— TO DO —
Search the data for "different". Return each matching line.

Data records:
Segment Open
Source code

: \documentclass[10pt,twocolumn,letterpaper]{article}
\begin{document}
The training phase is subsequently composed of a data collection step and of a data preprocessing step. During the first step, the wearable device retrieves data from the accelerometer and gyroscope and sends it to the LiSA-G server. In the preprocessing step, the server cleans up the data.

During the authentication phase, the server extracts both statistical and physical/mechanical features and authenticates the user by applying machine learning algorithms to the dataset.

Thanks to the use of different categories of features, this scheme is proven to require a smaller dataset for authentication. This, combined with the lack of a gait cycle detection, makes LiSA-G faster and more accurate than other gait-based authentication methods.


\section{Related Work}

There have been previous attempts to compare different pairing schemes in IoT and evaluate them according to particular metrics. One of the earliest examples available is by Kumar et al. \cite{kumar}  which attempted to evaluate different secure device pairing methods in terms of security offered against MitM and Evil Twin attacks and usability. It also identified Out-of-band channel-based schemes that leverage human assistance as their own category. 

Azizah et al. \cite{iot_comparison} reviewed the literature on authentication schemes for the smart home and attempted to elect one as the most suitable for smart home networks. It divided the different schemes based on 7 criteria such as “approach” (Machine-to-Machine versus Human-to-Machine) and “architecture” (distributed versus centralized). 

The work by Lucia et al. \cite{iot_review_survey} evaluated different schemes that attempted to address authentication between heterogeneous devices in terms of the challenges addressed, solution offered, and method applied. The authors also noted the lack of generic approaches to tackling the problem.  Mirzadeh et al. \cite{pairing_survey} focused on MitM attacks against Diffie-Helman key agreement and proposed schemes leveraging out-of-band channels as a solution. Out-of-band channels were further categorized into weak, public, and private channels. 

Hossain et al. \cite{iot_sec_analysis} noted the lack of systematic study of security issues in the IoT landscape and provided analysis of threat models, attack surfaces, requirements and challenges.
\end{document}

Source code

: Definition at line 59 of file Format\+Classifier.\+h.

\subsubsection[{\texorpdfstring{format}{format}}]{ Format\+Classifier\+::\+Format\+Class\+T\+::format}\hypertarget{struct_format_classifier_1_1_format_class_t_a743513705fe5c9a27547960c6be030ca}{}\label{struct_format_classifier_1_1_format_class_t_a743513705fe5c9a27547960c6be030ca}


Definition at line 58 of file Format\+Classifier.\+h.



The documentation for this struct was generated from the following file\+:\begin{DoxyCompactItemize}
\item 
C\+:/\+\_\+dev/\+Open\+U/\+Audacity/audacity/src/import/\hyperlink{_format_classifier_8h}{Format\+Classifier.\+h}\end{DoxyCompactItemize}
Segment Closed
— SOLUTION TO THE PROBLEM —
Thanks to the use of different categories of features, this scheme is proven to require a smaller dataset for authentication. This, combined with the lack of a gait cycle detection, makes LiSA-G faster and more accurate than other gait-based authentication methods.
There have been previous attempts to compare different pairing schemes in IoT and evaluate them according to particular metrics. One of the earliest examples available is by Kumar et al. \cite{kumar}  which attempted to evaluate different secure device pairing methods in terms of security offered against MitM and Evil Twin attacks and usability. It also identified Out-of-band channel-based schemes that leverage human assistance as their own category. 
Azizah et al. \cite{iot_comparison} reviewed the literature on authentication schemes for the smart home and attempted to elect one as the most suitable for smart home networks. It divided the different schemes based on 7 criteria such as “approach” (Machine-to-Machine versus Human-to-Machine) and “architecture” (distributed versus centralized). 
The work by Lucia et al. \cite{iot_review_survey} evaluated different schemes that attempted to address authentication between heterogeneous devices in terms of the challenges addressed, solution offered, and method applied. The authors also noted the lack of generic approaches to tackling the problem.  Mirzadeh et al. \cite{pairing_survey} focused on MitM attacks against Diffie-Helman key agreement and proposed schemes leveraging out-of-band channels as a solution. Out-of-band channels were further categorized into weak, public, and private channels. 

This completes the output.